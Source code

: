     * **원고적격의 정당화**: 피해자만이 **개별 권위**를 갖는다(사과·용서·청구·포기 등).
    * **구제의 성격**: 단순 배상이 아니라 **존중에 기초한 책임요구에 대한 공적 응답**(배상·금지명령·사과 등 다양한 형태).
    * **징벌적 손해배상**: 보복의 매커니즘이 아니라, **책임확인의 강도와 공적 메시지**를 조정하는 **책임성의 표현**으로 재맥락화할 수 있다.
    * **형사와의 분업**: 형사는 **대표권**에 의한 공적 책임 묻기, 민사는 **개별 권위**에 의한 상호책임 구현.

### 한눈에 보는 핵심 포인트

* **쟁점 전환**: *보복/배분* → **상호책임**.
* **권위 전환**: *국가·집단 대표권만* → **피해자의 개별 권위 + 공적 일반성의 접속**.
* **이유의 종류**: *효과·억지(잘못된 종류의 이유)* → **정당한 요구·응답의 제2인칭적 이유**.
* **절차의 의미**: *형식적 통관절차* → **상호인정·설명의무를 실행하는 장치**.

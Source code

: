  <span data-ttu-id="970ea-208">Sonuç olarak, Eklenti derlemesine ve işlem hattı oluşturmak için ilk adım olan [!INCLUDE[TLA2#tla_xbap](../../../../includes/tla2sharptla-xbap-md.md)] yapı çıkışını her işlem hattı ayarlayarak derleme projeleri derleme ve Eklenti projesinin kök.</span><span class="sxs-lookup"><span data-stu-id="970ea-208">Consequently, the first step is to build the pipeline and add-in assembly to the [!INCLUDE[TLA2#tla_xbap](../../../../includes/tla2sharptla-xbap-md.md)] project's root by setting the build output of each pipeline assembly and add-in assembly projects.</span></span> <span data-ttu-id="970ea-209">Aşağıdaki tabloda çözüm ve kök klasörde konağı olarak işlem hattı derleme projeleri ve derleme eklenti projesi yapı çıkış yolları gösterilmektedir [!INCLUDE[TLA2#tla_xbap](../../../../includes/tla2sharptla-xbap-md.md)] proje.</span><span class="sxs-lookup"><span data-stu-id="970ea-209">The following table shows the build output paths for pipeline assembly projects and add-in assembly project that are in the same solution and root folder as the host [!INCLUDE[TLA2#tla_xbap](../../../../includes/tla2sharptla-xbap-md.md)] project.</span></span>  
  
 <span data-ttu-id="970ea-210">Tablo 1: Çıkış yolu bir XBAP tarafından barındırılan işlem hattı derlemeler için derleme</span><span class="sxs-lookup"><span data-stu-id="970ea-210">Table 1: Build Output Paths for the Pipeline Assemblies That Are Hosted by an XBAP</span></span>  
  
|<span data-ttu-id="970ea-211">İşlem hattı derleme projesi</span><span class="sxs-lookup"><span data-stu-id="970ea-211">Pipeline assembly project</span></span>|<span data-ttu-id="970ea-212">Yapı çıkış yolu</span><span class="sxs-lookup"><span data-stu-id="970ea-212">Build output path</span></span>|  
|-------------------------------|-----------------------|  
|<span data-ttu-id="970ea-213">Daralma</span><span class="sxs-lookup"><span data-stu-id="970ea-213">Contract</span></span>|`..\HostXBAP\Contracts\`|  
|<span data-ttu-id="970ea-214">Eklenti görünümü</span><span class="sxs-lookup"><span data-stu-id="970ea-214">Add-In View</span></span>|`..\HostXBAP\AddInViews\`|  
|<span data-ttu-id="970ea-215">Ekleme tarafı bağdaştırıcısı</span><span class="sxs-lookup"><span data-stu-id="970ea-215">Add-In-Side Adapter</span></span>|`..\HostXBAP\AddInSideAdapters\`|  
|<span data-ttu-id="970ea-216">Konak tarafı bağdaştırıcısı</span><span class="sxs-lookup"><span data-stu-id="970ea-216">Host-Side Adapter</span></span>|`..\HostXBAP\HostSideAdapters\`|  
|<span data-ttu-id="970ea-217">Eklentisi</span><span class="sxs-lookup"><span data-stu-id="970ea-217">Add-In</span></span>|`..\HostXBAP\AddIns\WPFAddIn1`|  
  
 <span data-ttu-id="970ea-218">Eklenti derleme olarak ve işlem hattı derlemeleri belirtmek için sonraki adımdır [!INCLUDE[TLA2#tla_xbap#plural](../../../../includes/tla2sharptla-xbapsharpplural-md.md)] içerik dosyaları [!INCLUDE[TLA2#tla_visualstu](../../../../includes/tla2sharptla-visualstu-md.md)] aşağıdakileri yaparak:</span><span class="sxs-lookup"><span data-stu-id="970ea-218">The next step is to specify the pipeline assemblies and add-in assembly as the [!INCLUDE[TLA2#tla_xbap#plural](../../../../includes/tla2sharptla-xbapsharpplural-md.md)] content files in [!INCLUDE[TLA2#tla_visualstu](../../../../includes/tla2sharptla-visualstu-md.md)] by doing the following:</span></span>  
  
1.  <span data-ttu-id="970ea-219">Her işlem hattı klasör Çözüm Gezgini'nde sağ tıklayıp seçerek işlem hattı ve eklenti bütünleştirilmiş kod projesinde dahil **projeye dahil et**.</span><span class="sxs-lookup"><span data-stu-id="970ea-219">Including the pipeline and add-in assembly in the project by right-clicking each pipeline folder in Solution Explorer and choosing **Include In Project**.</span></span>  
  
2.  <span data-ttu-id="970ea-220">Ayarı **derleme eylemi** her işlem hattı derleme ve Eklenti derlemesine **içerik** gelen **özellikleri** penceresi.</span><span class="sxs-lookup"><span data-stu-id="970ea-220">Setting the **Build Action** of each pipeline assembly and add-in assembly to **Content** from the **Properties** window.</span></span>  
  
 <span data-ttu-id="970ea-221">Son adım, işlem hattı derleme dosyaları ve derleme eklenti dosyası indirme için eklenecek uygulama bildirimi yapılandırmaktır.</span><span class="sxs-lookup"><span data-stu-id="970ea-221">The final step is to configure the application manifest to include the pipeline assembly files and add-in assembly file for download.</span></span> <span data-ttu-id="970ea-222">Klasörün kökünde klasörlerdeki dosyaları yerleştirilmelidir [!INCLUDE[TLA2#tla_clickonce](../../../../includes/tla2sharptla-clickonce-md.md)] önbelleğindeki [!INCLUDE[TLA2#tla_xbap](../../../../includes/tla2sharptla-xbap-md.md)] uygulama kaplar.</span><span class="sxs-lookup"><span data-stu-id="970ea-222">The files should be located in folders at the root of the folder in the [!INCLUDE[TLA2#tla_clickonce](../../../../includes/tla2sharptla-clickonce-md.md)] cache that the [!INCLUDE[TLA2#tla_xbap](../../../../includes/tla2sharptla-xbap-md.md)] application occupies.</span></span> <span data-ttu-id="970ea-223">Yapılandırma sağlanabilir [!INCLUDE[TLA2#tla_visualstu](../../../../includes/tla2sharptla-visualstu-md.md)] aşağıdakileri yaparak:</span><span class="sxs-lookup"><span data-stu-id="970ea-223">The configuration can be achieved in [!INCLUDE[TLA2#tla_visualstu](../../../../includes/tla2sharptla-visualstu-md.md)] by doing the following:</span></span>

◆ **WORK INSTRUCTIONS**
Where the listing above has a line with "요구·응답의 제2인칭적 이유**.", start there, and output every line exactly through the line with "hattı derleme projesi</span><span", which is also included.

◆ **FINISHED EXERCISE**
* **이유의 종류**: *효과·억지(잘못된 종류의 이유)* → **정당한 요구·응답의 제2인칭적 이유**.
* **절차의 의미**: *형식적 통관절차* → **상호인정·설명의무를 실행하는 장치**.

Source code

:  <span data-ttu-id="970ea-208">Sonuç olarak, Eklenti derlemesine ve işlem hattı oluşturmak için ilk adım olan [!INCLUDE[TLA2#tla_xbap](../../../../includes/tla2sharptla-xbap-md.md)] yapı çıkışını her işlem hattı ayarlayarak derleme projeleri derleme ve Eklenti projesinin kök.</span><span class="sxs-lookup"><span data-stu-id="970ea-208">Consequently, the first step is to build the pipeline and add-in assembly to the [!INCLUDE[TLA2#tla_xbap](../../../../includes/tla2sharptla-xbap-md.md)] project's root by setting the build output of each pipeline assembly and add-in assembly projects.</span></span> <span data-ttu-id="970ea-209">Aşağıdaki tabloda çözüm ve kök klasörde konağı olarak işlem hattı derleme projeleri ve derleme eklenti projesi yapı çıkış yolları gösterilmektedir [!INCLUDE[TLA2#tla_xbap](../../../../includes/tla2sharptla-xbap-md.md)] proje.</span><span class="sxs-lookup"><span data-stu-id="970ea-209">The following table shows the build output paths for pipeline assembly projects and add-in assembly project that are in the same solution and root folder as the host [!INCLUDE[TLA2#tla_xbap](../../../../includes/tla2sharptla-xbap-md.md)] project.</span></span>  
  
 <span data-ttu-id="970ea-210">Tablo 1: Çıkış yolu bir XBAP tarafından barındırılan işlem hattı derlemeler için derleme</span><span class="sxs-lookup"><span data-stu-id="970ea-210">Table 1: Build Output Paths for the Pipeline Assemblies That Are Hosted by an XBAP</span></span>  
  
|<span data-ttu-id="970ea-211">İşlem hattı derleme projesi</span><span class="sxs-lookup"><span data-stu-id="970ea-211">Pipeline assembly project</span></span>|<span data-ttu-id="970ea-212">Yapı çıkış yolu</span><span class="sxs-lookup"><span data-stu-id="970ea-212">Build output path</span></span>|  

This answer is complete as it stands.